Robinson Crusoe is a novel by Daniel Defoe, first published on 25 April 1719. Epistolary, confessional, and didactic in form, the book is presented as an autobiography of the title character (whose birth name is Robinson Kreutznaer) – a castaway who spends 28 years on a remote tropical desert island near the coasts of Venezuela and Trinidad, encountering cannibals, captives, and mutineers, before ultimately being rescued.
Despite its simple narrative style, Robinson Crusoe was well received in the literary world and is often credited as marking the beginning of realistic fiction as a literary genre. It is generally seen as a contender for the first English novel.
Robinson Crusoe, a novel by Daniel Defoe, is the autobiography of a man who spends twenty-eight years stranded on a remote tropical island in the Caribbean. During this time, he builds a shelter, cultivates some crops, raises goats, and finds religion from reading the bible. He also encounters cannibalistic natives, one of whom he converts to Christianity.
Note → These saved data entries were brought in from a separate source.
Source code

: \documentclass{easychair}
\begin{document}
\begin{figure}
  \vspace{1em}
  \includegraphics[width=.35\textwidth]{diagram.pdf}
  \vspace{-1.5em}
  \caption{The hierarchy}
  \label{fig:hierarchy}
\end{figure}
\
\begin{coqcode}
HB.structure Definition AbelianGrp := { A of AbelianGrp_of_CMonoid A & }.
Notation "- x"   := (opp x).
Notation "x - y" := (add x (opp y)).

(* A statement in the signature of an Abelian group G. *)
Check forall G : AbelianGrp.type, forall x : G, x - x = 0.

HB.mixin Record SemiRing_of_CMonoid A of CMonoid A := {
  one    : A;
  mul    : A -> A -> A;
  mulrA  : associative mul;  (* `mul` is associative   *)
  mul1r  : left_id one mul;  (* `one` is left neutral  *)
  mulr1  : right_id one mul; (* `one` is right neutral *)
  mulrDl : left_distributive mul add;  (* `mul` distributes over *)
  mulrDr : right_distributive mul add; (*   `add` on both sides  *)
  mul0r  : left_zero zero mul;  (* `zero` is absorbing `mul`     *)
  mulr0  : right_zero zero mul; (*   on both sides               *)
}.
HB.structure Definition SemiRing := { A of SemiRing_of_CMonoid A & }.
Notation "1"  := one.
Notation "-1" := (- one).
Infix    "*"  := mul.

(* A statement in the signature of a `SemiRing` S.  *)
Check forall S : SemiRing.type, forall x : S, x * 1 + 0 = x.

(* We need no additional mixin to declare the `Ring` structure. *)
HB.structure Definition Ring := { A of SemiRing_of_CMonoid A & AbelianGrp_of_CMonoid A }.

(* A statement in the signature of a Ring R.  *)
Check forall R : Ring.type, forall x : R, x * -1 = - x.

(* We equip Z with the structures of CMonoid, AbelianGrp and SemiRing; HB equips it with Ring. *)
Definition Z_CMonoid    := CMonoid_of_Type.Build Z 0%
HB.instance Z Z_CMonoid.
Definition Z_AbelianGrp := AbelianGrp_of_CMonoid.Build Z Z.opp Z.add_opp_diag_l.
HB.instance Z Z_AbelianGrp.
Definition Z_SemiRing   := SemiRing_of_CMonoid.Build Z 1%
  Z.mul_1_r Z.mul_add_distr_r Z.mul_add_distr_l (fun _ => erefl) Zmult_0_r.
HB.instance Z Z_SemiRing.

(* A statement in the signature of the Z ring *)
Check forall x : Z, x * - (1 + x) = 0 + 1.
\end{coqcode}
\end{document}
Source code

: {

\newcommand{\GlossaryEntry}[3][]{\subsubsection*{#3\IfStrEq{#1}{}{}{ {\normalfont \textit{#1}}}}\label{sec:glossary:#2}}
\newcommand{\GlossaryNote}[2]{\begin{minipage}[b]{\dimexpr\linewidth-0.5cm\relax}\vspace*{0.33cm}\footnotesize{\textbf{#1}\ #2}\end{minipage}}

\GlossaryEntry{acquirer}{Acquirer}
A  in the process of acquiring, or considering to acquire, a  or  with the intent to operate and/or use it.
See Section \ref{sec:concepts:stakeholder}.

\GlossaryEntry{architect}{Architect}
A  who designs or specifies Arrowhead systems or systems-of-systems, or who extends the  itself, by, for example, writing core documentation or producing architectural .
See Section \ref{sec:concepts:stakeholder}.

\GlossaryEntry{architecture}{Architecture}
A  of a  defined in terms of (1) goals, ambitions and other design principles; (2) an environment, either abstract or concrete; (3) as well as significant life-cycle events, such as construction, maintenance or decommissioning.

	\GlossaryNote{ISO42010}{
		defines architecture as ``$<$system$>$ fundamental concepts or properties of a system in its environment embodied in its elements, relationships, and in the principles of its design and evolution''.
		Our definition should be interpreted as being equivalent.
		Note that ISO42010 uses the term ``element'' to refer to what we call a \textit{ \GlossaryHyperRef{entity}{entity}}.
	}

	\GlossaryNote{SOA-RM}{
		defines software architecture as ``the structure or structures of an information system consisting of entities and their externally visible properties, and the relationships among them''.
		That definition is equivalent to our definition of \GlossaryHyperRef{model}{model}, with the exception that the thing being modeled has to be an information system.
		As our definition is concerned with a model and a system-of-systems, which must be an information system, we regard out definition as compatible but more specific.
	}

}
Daniel Defoe (c. 1660 – 24 April 1731), was an English trader, writer, journalist, pamphleteer and spy. He is most famous for his novel Robinson Crusoe, published in 1719, which is claimed to be second only to the Bible in its number of translations. He has been seen as one of the earliest proponents of the English novel, and helped to popularise the form in Britain with others such as Aphra Behn and Samuel Richardson.
Defoe was a prolific and versatile writer, producing more than three hundred works—books, pamphlets, and journals—on diverse topics, including politics, crime, religion, marriage, psychology, and the supernatural. He was also a pioneer of business journalism and economic journalism.